**TASK DIRECTIONS:** Down to the last line, print the data that follows exactly, without its pictures.

Dataset entries
===

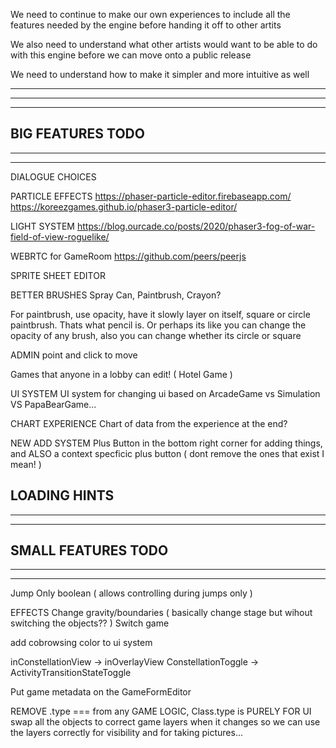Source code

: We need to continue to make our own experiences to include all the features needed by the engine before handing it off to other artits

We also need to understand what other artists would want to be able to do with this engine before we can move onto a public release

We need to understand how to make it simpler and more intuitive as well

--------------------------------------------------------------------------------------
--------------------------------------------------------------------------------------
--------------------------------------------------------------------------------------
BIG FEATURES TODO
--------------------------------------------------------------------------------------
--------------------------------------------------------------------------------------
--------------------------------------------------------------------------------------

DIALOGUE CHOICES

PARTICLE EFFECTS
https://phaser-particle-editor.firebaseapp.com/
https://koreezgames.github.io/phaser3-particle-editor/

LIGHT SYSTEM
https://blog.ourcade.co/posts/2020/phaser3-fog-of-war-field-of-view-roguelike/

WEBRTC for GameRoom
https://github.com/peers/peerjs

SPRITE SHEET EDITOR

BETTER BRUSHES
  Spray Can, Paintbrush, Crayon?

  For paintbrush, use opacity, have it slowly layer on itself, square or circle paintbrush. Thats what pencil is. Or perhaps its like you can change the opacity of any brush, also you can change whether its circle or square

ADMIN point and click to move

Games that anyone in a lobby can edit!  ( Hotel Game )

UI SYSTEM
  UI system for changing ui based on ArcadeGame vs Simulation VS PapaBearGame...

CHART EXPERIENCE
  Chart of data from the experience at the end?

NEW ADD SYSTEM
  Plus Button in the bottom right corner for adding things, and ALSO a context specficic plus button ( dont remove the ones that exist I mean! )

LOADING HINTS
--------------------------------------------------------------------------------------
--------------------------------------------------------------------------------------
--------------------------------------------------------------------------------------
SMALL FEATURES TODO
--------------------------------------------------------------------------------------
--------------------------------------------------------------------------------------
--------------------------------------------------------------------------------------

Jump Only boolean ( allows controlling during jumps only )

EFFECTS
Change gravity/boundaries ( basically change stage but wihout switching the objects?? )
Switch game

add cobrowsing color to ui system

inConstellationView -> inOverlayView
ConstellationToggle -> ActivityTransitionStateToggle

Put game metadata on the GameFormEditor

REMOVE .type === from any GAME LOGIC, Class.type is PURELY FOR UI
  swap all the objects to correct game layers when it changes so we can use the layers correctly for visibility and for taking pictures...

===

**SOLUTION FOR THIS TASK:**
Source code

: We need to continue to make our own experiences to include all the features needed by the engine before handing it off to other artits

We also need to understand what other artists would want to be able to do with this engine before we can move onto a public release

We need to understand how to make it simpler and more intuitive as well

--------------------------------------------------------------------------------------
--------------------------------------------------------------------------------------
--------------------------------------------------------------------------------------
BIG FEATURES TODO
--------------------------------------------------------------------------------------
--------------------------------------------------------------------------------------
--------------------------------------------------------------------------------------

DIALOGUE CHOICES

PARTICLE EFFECTS
https://phaser-particle-editor.firebaseapp.com/
https://koreezgames.github.io/phaser3-particle-editor/

LIGHT SYSTEM
https://blog.ourcade.co/posts/2020/phaser3-fog-of-war-field-of-view-roguelike/

WEBRTC for GameRoom
https://github.com/peers/peerjs

SPRITE SHEET EDITOR

BETTER BRUSHES
  Spray Can, Paintbrush, Crayon?

  For paintbrush, use opacity, have it slowly layer on itself, square or circle paintbrush. Thats what pencil is. Or perhaps its like you can change the opacity of any brush, also you can change whether its circle or square

ADMIN point and click to move

Games that anyone in a lobby can edit!  ( Hotel Game )

UI SYSTEM
  UI system for changing ui based on ArcadeGame vs Simulation VS PapaBearGame...

CHART EXPERIENCE
  Chart of data from the experience at the end?

NEW ADD SYSTEM
  Plus Button in the bottom right corner for adding things, and ALSO a context specficic plus button ( dont remove the ones that exist I mean! )

LOADING HINTS
--------------------------------------------------------------------------------------
--------------------------------------------------------------------------------------
--------------------------------------------------------------------------------------
SMALL FEATURES TODO
--------------------------------------------------------------------------------------
--------------------------------------------------------------------------------------
--------------------------------------------------------------------------------------

Jump Only boolean ( allows controlling during jumps only )

EFFECTS
Change gravity/boundaries ( basically change stage but wihout switching the objects?? )
Switch game

add cobrowsing color to ui system

inConstellationView -> inOverlayView
ConstellationToggle -> ActivityTransitionStateToggle

Put game metadata on the GameFormEditor

REMOVE .type === from any GAME LOGIC, Class.type is PURELY FOR UI
  swap all the objects to correct game layers when it changes so we can use the layers correctly for visibility and for taking pictures...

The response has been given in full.